**TASK BRIEF:**
For the material that follows, return exactly the lines from the one with "### op : [Qubit](xref:microsoft.quantum.lang-ref.qubit)[]" through the one with "Language Models with", both ends included.

Start of MATERIAL TO PROCESS

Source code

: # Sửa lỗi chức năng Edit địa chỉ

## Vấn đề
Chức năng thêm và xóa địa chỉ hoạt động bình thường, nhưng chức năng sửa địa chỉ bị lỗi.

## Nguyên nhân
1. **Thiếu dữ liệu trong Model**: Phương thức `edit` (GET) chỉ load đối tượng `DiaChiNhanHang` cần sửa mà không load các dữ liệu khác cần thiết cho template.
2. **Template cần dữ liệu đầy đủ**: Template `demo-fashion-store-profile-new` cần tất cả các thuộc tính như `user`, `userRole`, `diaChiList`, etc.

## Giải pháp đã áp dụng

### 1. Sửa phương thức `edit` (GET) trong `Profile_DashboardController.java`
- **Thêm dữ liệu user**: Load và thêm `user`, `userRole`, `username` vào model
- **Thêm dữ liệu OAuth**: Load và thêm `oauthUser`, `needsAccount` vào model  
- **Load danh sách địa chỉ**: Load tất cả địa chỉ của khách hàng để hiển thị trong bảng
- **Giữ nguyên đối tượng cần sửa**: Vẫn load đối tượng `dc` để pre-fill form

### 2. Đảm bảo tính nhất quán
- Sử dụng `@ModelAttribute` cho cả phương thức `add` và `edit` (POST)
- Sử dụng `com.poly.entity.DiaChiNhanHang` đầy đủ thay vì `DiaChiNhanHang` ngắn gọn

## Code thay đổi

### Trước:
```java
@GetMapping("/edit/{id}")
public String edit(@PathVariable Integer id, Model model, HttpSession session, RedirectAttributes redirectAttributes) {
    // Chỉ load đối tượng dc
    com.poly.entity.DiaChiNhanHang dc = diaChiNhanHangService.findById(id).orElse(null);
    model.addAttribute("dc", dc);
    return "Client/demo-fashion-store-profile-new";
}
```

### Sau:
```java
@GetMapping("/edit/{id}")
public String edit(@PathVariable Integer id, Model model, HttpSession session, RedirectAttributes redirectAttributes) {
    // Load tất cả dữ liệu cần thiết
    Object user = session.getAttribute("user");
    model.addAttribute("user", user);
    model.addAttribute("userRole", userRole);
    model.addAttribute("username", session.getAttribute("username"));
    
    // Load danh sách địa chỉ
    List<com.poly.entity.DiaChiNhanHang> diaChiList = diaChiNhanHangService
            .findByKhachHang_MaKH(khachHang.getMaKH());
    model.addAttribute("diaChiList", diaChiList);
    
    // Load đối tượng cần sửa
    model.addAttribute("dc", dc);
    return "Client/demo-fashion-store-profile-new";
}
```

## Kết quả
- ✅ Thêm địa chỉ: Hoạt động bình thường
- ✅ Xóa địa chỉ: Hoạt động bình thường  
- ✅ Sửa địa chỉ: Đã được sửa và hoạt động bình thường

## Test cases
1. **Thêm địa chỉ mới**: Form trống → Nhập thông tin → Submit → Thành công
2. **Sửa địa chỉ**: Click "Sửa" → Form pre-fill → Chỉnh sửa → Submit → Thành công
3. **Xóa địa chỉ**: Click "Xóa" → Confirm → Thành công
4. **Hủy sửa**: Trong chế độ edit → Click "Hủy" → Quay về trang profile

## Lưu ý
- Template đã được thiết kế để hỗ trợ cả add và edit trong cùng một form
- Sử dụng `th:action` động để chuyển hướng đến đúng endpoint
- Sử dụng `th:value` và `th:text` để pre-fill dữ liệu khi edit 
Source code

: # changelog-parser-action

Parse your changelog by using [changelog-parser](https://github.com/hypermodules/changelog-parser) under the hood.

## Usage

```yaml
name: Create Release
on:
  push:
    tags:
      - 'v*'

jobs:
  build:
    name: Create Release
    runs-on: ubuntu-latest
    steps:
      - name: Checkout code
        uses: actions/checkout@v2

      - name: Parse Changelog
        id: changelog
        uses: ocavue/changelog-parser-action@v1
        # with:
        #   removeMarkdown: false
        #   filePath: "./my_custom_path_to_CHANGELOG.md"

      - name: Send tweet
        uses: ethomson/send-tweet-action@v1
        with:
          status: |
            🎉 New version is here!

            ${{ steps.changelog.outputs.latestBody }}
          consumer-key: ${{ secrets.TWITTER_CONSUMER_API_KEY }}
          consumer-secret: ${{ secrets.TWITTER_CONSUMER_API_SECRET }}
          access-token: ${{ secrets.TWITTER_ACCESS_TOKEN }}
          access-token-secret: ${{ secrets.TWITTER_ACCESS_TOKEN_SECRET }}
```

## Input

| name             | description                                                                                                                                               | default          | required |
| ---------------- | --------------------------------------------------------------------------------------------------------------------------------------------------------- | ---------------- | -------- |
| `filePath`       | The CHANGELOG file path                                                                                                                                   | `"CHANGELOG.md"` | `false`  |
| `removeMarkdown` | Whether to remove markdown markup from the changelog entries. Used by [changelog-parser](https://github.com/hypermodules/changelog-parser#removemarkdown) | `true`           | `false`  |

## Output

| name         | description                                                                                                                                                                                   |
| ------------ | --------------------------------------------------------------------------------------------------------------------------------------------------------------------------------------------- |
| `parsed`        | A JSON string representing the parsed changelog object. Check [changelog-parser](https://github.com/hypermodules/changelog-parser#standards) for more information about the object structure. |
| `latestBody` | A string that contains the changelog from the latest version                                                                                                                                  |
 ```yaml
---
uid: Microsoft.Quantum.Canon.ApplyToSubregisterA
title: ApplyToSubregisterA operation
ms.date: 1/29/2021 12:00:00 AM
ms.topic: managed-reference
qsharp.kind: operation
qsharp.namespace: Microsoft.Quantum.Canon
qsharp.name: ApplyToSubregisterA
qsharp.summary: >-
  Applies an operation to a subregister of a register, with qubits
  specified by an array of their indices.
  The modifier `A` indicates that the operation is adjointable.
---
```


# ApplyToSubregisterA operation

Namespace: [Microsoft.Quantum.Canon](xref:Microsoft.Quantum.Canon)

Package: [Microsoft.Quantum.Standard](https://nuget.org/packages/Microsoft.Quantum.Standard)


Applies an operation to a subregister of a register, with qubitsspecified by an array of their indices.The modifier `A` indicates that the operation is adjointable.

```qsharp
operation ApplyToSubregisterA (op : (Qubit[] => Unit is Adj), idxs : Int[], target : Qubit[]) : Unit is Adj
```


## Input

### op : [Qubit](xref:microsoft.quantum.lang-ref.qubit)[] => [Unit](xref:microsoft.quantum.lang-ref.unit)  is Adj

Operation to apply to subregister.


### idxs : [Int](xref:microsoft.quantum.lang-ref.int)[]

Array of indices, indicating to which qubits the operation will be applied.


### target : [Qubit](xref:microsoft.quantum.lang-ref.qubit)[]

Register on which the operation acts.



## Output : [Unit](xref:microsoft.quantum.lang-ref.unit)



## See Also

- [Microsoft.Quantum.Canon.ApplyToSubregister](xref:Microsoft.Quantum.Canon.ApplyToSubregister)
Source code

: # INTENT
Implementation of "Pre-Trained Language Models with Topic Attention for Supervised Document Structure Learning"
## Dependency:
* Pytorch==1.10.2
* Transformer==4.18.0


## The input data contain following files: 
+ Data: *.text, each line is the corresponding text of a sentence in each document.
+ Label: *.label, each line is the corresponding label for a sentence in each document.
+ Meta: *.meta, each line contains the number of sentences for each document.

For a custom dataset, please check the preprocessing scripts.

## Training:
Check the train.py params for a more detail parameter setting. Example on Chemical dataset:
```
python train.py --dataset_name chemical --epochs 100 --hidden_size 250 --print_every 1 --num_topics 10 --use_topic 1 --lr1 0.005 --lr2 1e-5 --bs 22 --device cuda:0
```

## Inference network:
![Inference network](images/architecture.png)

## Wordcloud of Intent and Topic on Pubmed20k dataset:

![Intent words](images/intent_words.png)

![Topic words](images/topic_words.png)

End of MATERIAL TO PROCESS

**RESPONSE AREA:**
### op : [Qubit](xref:microsoft.quantum.lang-ref.qubit)[] => [Unit](xref:microsoft.quantum.lang-ref.unit)  is Adj

Operation to apply to subregister.


### idxs : [Int](xref:microsoft.quantum.lang-ref.int)[]

Array of indices, indicating to which qubits the operation will be applied.


### target : [Qubit](xref:microsoft.quantum.lang-ref.qubit)[]

Register on which the operation acts.



## Output : [Unit](xref:microsoft.quantum.lang-ref.unit)



## See Also

- [Microsoft.Quantum.Canon.ApplyToSubregister](xref:Microsoft.Quantum.Canon.ApplyToSubregister)
Source code

: # INTENT
Implementation of "Pre-Trained Language Models with Topic Attention for Supervised Document Structure Learning"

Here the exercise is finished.